The second phase of the project involves land adjacent to the Sheffield Hallam University buildings on Sheaf Street; this is the smallest of the three planned phases and will deliver 25,000 square feet of offices and amenities.
The third and final phase incorporates the work already underway around the city's rail station. The land occupied by the recently demolished Sheaf and Dyson office blocks will be home to another 250,000 square feet of office space for the digital, creative and multimedia industries. Work on clearing this site is nearing completion, with the existing landowners, English Partnerships and Yorkshire Forward, working hard with the City Council to reclaim and prepare the land for the construction phase, to be managed by GMI Property Company and Scarborough Development Group.
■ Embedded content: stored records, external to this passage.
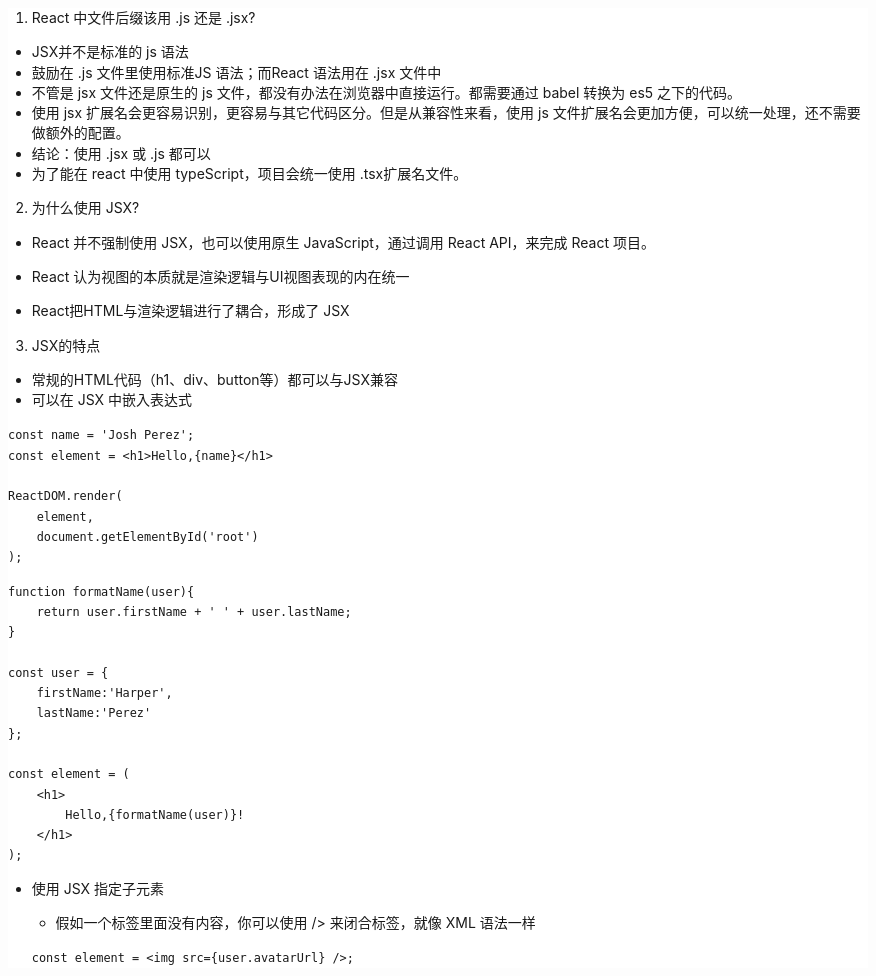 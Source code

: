 1. React 中文件后缀该用 .js 还是 .jsx?

- JSX并不是标准的 js 语法
- 鼓励在 .js 文件里使用标准JS 语法；而React 语法用在 .jsx 文件中
- 不管是 jsx 文件还是原生的 js 文件，都没有办法在浏览器中直接运行。都需要通过 babel 转换为 es5 之下的代码。
- 使用 jsx 扩展名会更容易识别，更容易与其它代码区分。但是从兼容性来看，使用 js 文件扩展名会更加方便，可以统一处理，还不需要做额外的配置。
- 结论：使用 .jsx 或 .js 都可以
- 为了能在 react 中使用 typeScript，项目会统一使用 .tsx扩展名文件。



2. 为什么使用 JSX?

- React 并不强制使用 JSX，也可以使用原生 JavaScript，通过调用 React API，来完成 React 项目。

- React 认为视图的本质就是渲染逻辑与UI视图表现的内在统一
- React把HTML与渲染逻辑进行了耦合，形成了 JSX



3. JSX的特点

- 常规的HTML代码（h1、div、button等）都可以与JSX兼容
- 可以在 JSX 中嵌入表达式

```react
const name = 'Josh Perez';
const element = <h1>Hello,{name}</h1>
      
ReactDOM.render(
	element,
    document.getElementById('root')
);
```

```react
function formatName(user){
	return user.firstName + ' ' + user.lastName;
}

const user = {
	firstName:'Harper',
	lastName:'Perez'
};

const element = (
	<h1>
		Hello,{formatName(user)}!
	</h1>
);
```

- 使用 JSX 指定子元素

  - 假如一个标签里面没有内容，你可以使用 /> 来闭合标签，就像 XML 语法一样

  ```react
  const element = <img src={user.avatarUrl} />;
  ```
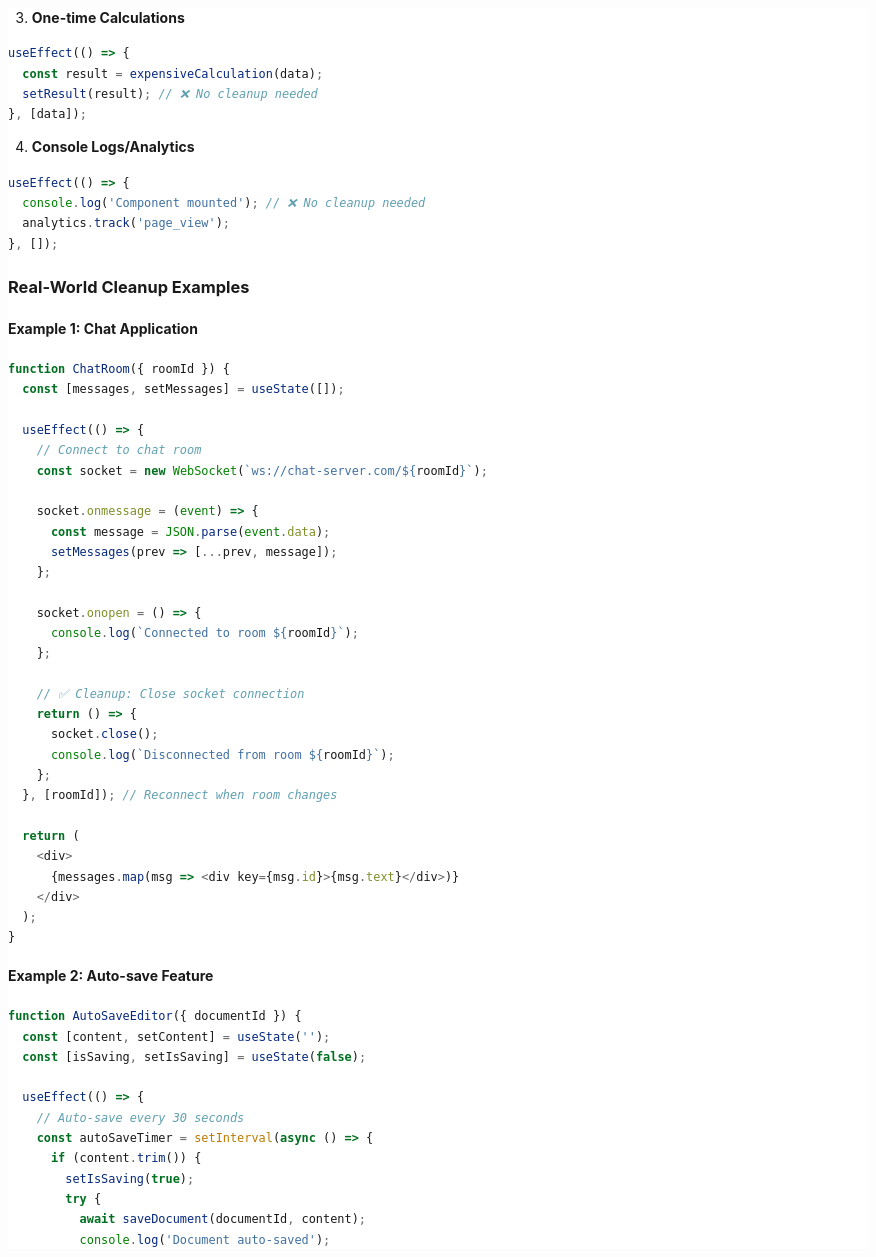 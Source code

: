 3. **One-time Calculations**
```javascript
useEffect(() => {
  const result = expensiveCalculation(data);
  setResult(result); // ❌ No cleanup needed
}, [data]);
```

4. **Console Logs/Analytics**
```javascript
useEffect(() => {
  console.log('Component mounted'); // ❌ No cleanup needed
  analytics.track('page_view');
}, []);
```

### Real-World Cleanup Examples

#### **Example 1: Chat Application**
```javascript
function ChatRoom({ roomId }) {
  const [messages, setMessages] = useState([]);
  
  useEffect(() => {
    // Connect to chat room
    const socket = new WebSocket(`ws://chat-server.com/${roomId}`);
    
    socket.onmessage = (event) => {
      const message = JSON.parse(event.data);
      setMessages(prev => [...prev, message]);
    };
    
    socket.onopen = () => {
      console.log(`Connected to room ${roomId}`);
    };
    
    // ✅ Cleanup: Close socket connection
    return () => {
      socket.close();
      console.log(`Disconnected from room ${roomId}`);
    };
  }, [roomId]); // Reconnect when room changes
  
  return (
    <div>
      {messages.map(msg => <div key={msg.id}>{msg.text}</div>)}
    </div>
  );
}
```

#### **Example 2: Auto-save Feature**
```javascript
function AutoSaveEditor({ documentId }) {
  const [content, setContent] = useState('');
  const [isSaving, setIsSaving] = useState(false);
  
  useEffect(() => {
    // Auto-save every 30 seconds
    const autoSaveTimer = setInterval(async () => {
      if (content.trim()) {
        setIsSaving(true);
        try {
          await saveDocument(documentId, content);
          console.log('Document auto-saved');
```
"English Partnerships is extremely pleased to see the entire project has been given the go-ahead, and we are looking forward working with the developer to provide a high quality development on the Phase 3 site that the City can be proud of" said Rob Pearson, Area Director Yorkshire.
Looking to the future economic growth of the city, Ian Bromley, Chief Executive of Creative Sheffield welcomes the news "It is a great day for Sheffield to have this important piece of infrastructure coming on line, creating a fantastic new space for the growth of our creative and digital companies. This is the final piece of the initial City Centre Masterplan to fall into place and it paves the way for the next set of investments identified in Creative Sheffield's upcoming Economic Masterplan."